WHAT YOU NEED TO DO:
Pull each line holding "Specifies" out of the entries below.

-----

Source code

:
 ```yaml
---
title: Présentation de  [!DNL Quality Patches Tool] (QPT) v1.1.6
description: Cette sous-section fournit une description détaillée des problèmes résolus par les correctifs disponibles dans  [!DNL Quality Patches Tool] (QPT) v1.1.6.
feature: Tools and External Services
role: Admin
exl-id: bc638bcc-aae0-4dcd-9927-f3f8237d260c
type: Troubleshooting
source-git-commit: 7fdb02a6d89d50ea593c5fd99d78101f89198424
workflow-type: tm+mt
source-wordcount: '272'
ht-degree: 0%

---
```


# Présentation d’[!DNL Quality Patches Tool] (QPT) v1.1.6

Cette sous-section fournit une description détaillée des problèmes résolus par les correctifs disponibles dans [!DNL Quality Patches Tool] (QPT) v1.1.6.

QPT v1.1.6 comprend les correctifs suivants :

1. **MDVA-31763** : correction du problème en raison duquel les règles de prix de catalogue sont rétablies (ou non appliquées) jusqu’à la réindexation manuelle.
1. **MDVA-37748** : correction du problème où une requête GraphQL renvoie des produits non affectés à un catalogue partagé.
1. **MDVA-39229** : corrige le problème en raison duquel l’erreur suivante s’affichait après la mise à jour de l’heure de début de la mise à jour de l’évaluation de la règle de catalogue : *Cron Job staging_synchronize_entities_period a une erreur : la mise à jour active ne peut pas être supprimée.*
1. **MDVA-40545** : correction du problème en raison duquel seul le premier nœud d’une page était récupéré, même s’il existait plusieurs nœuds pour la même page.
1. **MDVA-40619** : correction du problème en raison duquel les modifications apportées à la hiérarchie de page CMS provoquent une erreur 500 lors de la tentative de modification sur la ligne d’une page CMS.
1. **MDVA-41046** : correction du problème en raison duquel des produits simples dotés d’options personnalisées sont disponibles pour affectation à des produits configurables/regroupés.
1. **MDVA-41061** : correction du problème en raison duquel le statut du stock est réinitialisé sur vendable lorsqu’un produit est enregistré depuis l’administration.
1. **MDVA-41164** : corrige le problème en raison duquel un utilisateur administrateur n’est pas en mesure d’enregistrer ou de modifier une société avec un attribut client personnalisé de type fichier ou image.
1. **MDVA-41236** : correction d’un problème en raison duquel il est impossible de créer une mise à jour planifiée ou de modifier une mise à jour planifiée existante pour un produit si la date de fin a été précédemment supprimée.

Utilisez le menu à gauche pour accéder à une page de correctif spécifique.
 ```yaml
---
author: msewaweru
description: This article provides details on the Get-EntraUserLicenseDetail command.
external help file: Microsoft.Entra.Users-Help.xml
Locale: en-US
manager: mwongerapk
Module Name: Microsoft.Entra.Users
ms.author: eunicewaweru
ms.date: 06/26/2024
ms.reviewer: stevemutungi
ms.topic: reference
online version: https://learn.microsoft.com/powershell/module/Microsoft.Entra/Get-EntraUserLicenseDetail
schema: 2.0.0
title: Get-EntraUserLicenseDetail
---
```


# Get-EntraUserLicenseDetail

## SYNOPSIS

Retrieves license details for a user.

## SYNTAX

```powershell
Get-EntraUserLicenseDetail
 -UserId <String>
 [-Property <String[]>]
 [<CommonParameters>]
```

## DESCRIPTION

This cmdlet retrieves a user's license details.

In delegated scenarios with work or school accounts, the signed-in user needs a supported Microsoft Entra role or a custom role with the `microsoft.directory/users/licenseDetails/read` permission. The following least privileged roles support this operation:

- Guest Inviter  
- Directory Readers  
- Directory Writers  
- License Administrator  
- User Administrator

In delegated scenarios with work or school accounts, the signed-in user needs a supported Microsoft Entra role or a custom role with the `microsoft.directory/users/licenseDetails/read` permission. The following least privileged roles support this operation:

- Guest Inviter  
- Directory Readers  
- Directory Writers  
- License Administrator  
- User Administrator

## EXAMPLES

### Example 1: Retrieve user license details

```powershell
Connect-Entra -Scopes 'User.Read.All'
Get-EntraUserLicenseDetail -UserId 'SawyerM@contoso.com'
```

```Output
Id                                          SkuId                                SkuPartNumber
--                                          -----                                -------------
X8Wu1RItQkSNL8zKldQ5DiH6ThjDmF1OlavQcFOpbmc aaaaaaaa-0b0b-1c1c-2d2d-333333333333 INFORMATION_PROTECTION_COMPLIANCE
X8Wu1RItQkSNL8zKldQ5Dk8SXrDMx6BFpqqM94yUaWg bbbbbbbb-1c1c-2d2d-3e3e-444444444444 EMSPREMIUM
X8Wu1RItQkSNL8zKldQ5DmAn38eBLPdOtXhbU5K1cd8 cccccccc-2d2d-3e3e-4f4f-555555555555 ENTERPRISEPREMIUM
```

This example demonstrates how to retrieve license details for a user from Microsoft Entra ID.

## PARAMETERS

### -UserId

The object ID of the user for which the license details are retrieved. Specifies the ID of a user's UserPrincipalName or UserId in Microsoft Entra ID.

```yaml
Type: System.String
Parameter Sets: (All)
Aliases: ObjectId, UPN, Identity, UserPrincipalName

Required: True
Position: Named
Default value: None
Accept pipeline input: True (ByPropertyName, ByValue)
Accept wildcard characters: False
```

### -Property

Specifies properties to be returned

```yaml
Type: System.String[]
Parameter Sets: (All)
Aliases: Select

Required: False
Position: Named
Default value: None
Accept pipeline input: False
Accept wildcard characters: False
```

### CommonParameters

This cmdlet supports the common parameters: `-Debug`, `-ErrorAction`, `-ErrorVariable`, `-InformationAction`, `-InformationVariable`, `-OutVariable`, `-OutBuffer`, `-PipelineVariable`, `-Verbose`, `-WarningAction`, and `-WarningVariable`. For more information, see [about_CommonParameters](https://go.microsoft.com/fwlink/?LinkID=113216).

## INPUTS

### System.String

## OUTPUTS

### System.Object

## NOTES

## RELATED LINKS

-----

ANSWER BELOW:
The object ID of the user for which the license details are retrieved. Specifies the ID of a user's UserPrincipalName or UserId in Microsoft Entra ID.
Specifies properties to be returned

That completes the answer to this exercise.